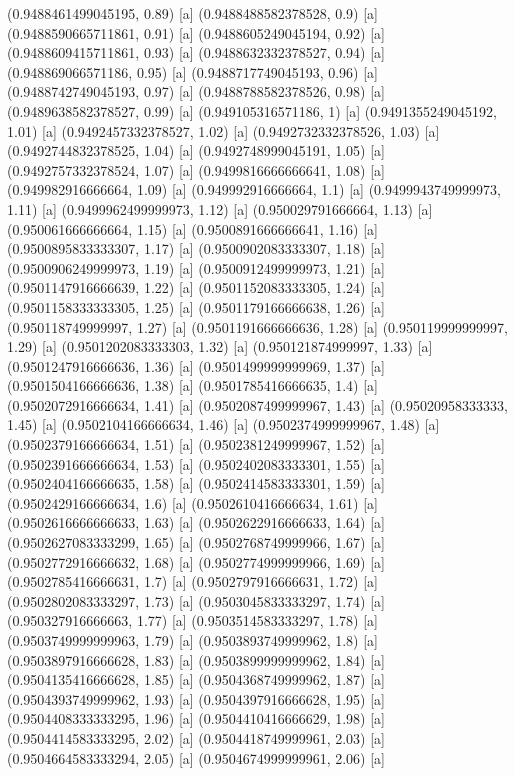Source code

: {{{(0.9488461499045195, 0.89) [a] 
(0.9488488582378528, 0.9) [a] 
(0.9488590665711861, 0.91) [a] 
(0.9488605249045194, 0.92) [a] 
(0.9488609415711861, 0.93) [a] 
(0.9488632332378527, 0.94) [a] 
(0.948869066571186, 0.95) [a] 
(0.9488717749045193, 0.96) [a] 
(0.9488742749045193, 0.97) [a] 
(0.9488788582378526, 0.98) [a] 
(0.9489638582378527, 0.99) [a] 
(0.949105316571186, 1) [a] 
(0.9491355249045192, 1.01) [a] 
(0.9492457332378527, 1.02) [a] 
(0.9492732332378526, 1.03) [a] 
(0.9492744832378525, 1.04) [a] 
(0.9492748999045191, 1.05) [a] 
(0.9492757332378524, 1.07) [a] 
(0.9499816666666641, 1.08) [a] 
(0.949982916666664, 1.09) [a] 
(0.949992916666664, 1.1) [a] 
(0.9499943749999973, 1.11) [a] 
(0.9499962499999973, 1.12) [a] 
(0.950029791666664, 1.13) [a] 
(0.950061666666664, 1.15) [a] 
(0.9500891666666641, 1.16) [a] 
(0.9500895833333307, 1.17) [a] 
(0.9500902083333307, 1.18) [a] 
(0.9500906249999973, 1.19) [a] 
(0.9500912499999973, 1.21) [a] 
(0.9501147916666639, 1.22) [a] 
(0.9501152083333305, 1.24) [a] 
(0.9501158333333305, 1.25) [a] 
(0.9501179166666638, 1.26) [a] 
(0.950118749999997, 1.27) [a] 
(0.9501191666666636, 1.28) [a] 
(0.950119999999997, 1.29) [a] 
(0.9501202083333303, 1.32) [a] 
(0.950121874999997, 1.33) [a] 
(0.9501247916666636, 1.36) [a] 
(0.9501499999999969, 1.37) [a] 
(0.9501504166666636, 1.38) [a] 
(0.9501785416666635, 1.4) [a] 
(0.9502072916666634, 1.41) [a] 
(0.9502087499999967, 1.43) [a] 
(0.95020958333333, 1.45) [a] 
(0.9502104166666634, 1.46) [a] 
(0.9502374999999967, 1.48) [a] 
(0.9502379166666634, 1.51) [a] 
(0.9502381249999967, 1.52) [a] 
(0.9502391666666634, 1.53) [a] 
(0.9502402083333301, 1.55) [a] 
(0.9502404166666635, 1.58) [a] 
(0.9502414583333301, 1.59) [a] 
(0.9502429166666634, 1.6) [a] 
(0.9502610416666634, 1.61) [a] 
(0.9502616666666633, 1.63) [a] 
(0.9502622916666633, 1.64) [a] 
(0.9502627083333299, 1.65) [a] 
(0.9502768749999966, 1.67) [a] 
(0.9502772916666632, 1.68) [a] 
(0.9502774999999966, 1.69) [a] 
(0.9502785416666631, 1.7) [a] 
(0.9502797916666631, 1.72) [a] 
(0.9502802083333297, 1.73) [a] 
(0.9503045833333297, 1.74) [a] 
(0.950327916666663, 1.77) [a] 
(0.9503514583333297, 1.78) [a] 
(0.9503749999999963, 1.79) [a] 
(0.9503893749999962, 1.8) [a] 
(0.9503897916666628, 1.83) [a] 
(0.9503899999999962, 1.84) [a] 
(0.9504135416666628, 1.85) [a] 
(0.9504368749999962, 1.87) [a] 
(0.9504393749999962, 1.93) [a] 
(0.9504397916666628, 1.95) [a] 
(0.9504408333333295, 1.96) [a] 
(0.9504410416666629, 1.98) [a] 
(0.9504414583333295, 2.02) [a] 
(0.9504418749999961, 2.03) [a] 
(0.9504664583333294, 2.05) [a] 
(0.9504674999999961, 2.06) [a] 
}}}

◆ ◆ ◆ ◆ ◆ ◆ ◆

Exercise description >> Reproduce exactly the final stretch of the listing, starting at the line that contains "(0.9502797916666631, 1.72) [a]" and ending with the last line.

Response >>
(0.9502797916666631, 1.72) [a] 
(0.9502802083333297, 1.73) [a] 
(0.9503045833333297, 1.74) [a] 
(0.950327916666663, 1.77) [a] 
(0.9503514583333297, 1.78) [a] 
(0.9503749999999963, 1.79) [a] 
(0.9503893749999962, 1.8) [a] 
(0.9503897916666628, 1.83) [a] 
(0.9503899999999962, 1.84) [a] 
(0.9504135416666628, 1.85) [a] 
(0.9504368749999962, 1.87) [a] 
(0.9504393749999962, 1.93) [a] 
(0.9504397916666628, 1.95) [a] 
(0.9504408333333295, 1.96) [a] 
(0.9504410416666629, 1.98) [a] 
(0.9504414583333295, 2.02) [a] 
(0.9504418749999961, 2.03) [a] 
(0.9504664583333294, 2.05) [a] 
(0.9504674999999961, 2.06) [a] 
}}}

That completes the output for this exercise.